§ **Task requirements**
Please repeat the data in full, character for character.

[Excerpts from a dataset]

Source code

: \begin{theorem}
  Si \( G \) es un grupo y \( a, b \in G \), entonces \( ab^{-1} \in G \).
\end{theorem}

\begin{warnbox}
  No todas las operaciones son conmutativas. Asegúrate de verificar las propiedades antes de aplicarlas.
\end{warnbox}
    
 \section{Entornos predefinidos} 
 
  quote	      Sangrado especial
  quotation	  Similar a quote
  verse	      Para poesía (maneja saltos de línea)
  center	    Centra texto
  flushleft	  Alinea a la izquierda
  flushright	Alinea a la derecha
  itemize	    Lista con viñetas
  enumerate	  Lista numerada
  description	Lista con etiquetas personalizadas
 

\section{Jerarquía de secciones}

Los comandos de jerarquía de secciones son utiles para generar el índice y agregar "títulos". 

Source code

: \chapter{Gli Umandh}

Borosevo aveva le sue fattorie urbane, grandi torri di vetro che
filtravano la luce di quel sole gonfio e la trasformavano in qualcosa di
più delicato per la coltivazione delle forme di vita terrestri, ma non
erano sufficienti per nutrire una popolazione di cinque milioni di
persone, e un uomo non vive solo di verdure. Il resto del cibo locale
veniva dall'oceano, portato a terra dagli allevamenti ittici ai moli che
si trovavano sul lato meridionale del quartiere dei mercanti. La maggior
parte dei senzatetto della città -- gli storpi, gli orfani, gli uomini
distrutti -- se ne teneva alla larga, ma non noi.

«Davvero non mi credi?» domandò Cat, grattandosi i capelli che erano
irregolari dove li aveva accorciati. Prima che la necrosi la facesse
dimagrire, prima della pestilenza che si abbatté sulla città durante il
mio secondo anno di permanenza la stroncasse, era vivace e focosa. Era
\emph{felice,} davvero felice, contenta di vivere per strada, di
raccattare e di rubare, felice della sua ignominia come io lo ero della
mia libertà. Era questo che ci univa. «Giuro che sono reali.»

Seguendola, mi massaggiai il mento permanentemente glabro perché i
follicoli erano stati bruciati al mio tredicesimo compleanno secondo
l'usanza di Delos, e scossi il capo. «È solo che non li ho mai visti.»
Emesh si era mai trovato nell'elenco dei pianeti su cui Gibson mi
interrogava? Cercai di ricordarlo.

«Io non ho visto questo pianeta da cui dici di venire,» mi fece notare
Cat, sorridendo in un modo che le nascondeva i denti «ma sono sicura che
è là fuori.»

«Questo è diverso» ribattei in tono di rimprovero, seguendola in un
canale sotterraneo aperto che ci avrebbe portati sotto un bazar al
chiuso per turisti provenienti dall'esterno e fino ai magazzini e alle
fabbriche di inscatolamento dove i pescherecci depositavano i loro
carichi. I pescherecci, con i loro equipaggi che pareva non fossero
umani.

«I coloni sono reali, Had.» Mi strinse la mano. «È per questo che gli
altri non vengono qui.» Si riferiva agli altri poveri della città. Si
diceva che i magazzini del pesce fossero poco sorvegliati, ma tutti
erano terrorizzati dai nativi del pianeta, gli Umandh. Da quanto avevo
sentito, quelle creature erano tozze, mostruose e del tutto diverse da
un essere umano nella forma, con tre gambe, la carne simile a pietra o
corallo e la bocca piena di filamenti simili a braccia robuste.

§ **Response box**
Source code

: \begin{theorem}
  Si \( G \) es un grupo y \( a, b \in G \), entonces \( ab^{-1} \in G \).
\end{theorem}

\begin{warnbox}
  No todas las operaciones son conmutativas. Asegúrate de verificar las propiedades antes de aplicarlas.
\end{warnbox}
    
 \section{Entornos predefinidos} 
 
  quote	      Sangrado especial
  quotation	  Similar a quote
  verse	      Para poesía (maneja saltos de línea)
  center	    Centra texto
  flushleft	  Alinea a la izquierda
  flushright	Alinea a la derecha
  itemize	    Lista con viñetas
  enumerate	  Lista numerada
  description	Lista con etiquetas personalizadas
 

\section{Jerarquía de secciones}

Los comandos de jerarquía de secciones son utiles para generar el índice y agregar "títulos". 

Source code

: \chapter{Gli Umandh}

Borosevo aveva le sue fattorie urbane, grandi torri di vetro che
filtravano la luce di quel sole gonfio e la trasformavano in qualcosa di
più delicato per la coltivazione delle forme di vita terrestri, ma non
erano sufficienti per nutrire una popolazione di cinque milioni di
persone, e un uomo non vive solo di verdure. Il resto del cibo locale
veniva dall'oceano, portato a terra dagli allevamenti ittici ai moli che
si trovavano sul lato meridionale del quartiere dei mercanti. La maggior
parte dei senzatetto della città -- gli storpi, gli orfani, gli uomini
distrutti -- se ne teneva alla larga, ma non noi.

«Davvero non mi credi?» domandò Cat, grattandosi i capelli che erano
irregolari dove li aveva accorciati. Prima che la necrosi la facesse
dimagrire, prima della pestilenza che si abbatté sulla città durante il
mio secondo anno di permanenza la stroncasse, era vivace e focosa. Era
\emph{felice,} davvero felice, contenta di vivere per strada, di
raccattare e di rubare, felice della sua ignominia come io lo ero della
mia libertà. Era questo che ci univa. «Giuro che sono reali.»

Seguendola, mi massaggiai il mento permanentemente glabro perché i
follicoli erano stati bruciati al mio tredicesimo compleanno secondo
l'usanza di Delos, e scossi il capo. «È solo che non li ho mai visti.»
Emesh si era mai trovato nell'elenco dei pianeti su cui Gibson mi
interrogava? Cercai di ricordarlo.

«Io non ho visto questo pianeta da cui dici di venire,» mi fece notare
Cat, sorridendo in un modo che le nascondeva i denti «ma sono sicura che
è là fuori.»

«Questo è diverso» ribattei in tono di rimprovero, seguendola in un
canale sotterraneo aperto che ci avrebbe portati sotto un bazar al
chiuso per turisti provenienti dall'esterno e fino ai magazzini e alle
fabbriche di inscatolamento dove i pescherecci depositavano i loro
carichi. I pescherecci, con i loro equipaggi che pareva non fossero
umani.

«I coloni sono reali, Had.» Mi strinse la mano. «È per questo che gli
altri non vengono qui.» Si riferiva agli altri poveri della città. Si
diceva che i magazzini del pesce fossero poco sorvegliati, ma tutti
erano terrorizzati dai nativi del pianeta, gli Umandh. Da quanto avevo
sentito, quelle creature erano tozze, mostruose e del tutto diverse da
un essere umano nella forma, con tre gambe, la carne simile a pietra o
corallo e la bocca piena di filamenti simili a braccia robuste.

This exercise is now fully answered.